I got my LinkedIn update the other day, and I noticed that Travis, one our Account managers, had answered a question.
“It’s difficult for small companies to hire and retain top talent. How does a small company position itself to attract the best? What retention strategies do you suggest other than cash and stock options?”
While I didn’t reply to this question at LinkedIn, I will give my opinion here. In order for any small / medium company to attract and keep top performers, two key things should be brought to the table:
Promotion – I think for any company to keep staff, promotion is a must. I know when I was working for my previous company, the rule was: you must stay in a role for a minimum of one year in order to get promoted. This rule was so a staff member fully understood how an area functioned before he/she could move on within the company; also, to learn to serve his/her clients and colleagues better with more knowledge and hands-on experience. Great system and it worked. In the 11th month of each year, I continued to be extremely motivated; actively seeking out opportunities in other areas of the company. During my 5 years with eircom I received 4 promotions. The sad thing was that the position I had desperately worked so hard for, came up as I was leaving for America. That being said, I am happier now than I was then.
Perks – At eircom, they offered us Globogifts as bonuses.

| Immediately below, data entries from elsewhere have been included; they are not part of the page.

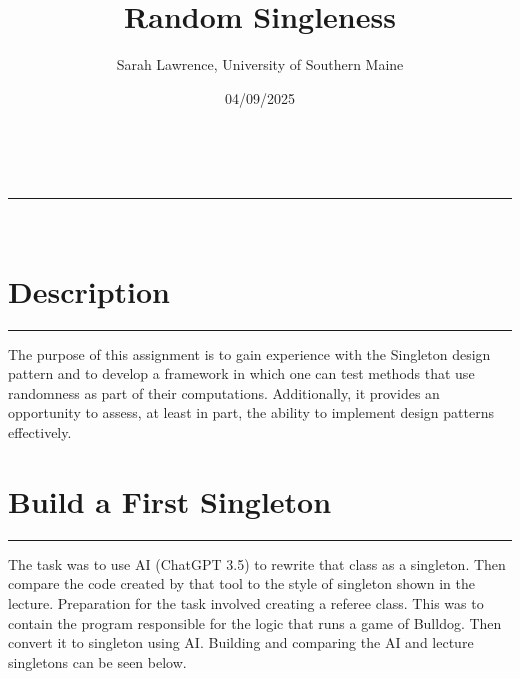 \documentclass[a4paper,11pt]{article}
\makeatletter
\newcommand{\linia}{\rule{\linewidth}{0.5pt}}
\renewcommand{\maketitle}{
\begin{center}
\vspace{2ex}
{\huge \textsc{\@title}}
\vspace{1ex}
\\
\linia\\
\@author \hfill \@date
\vspace{4ex}
\end{center}
}
\makeatother
\begin{document}
\title{Random Singleness}

\author{Sarah Lawrence, University of Southern Maine}

\date{04/09/2025}

\maketitle

\section*{Description}
\hrule
\vspace{13pt} %
The purpose of this assignment is to gain experience with the Singleton design pattern and to develop a framework in which one can test methods that use randomness as part of their computations. Additionally, it provides an opportunity to assess, at least in part, the ability to implement design patterns effectively.


\section*{Build a First Singleton}
\hrule
\vspace{10pt} %
The task was to use AI (ChatGPT 3.5) to rewrite that class as a singleton. Then compare the code created by that tool to the style of singleton shown in the lecture. Preparation for the task involved creating a referee class. This was to contain the program responsible for the logic that runs a game of Bulldog. Then convert it to singleton using AI. Building and comparing the AI and lecture singletons can be seen below.

\vspace{5pt} %
\end{document}
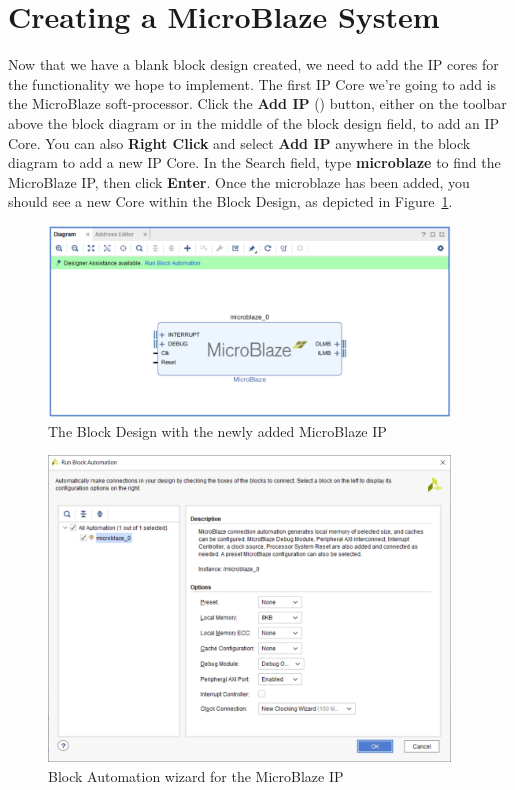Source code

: \documentclass[11pt]{article}
\begin{document}
\section{Creating a MicroBlaze System}
\label{sec:adding_cores}
Now that we have a blank block design created, we need to add the IP cores for the functionality we hope to implement. The first IP Core we're going to add is the MicroBlaze soft-processor. Click the \textbf{Add IP}
()
button, either on the toolbar above the block diagram or in the middle of the block design field, to add an IP Core. You can also \textbf{Right Click} and select \textbf{Add IP} anywhere in the block diagram to add a new IP Core. In the Search field, type \textbf{microblaze} to find the MicroBlaze IP, then click \textbf{Enter}. Once the microblaze has been added, you should see a new Core within the Block Design, as depicted in Figure~\ref{fig:just_mb}.

\begin{figure}[h]
    \centering
    \includegraphics[width=0.95\textwidth]{images/just_mb.png}
    \caption{The Block Design with the newly added MicroBlaze IP}
    \label{fig:just_mb}
\end{figure}

\begin{figure}[!h]
    \centering
    \includegraphics[width=0.95\textwidth]{images/block_auto.png}
    \caption{Block Automation wizard for the MicroBlaze IP}
    \label{fig:block_auto}
\end{figure}
\end{document}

- We didn’t have to pay tax on these gifts.
- We could use these gifts for anything that was available on the Globogifts website–from restaurants to shopping to flights.
Eircom would also offer “nights out on the town” and pay for university degrees (if job related.) Upon reflection, however, receiving a cash bonus is sometimes preferable in order to pay bills etc–it is all personal preference.
So, if you’re thinking that these “perks” may be rather costly, let us consider the alternative.
For example, assume replacing a staff member costs about 30k based on the following:
1 – The exiting employee may have anticipated his/her departure leading to a lack of motivation and poor work performance. (Personally, I think a person should be asked to leave straight away upon turning in his/her notice. Much time and money can be lost in the following weeks).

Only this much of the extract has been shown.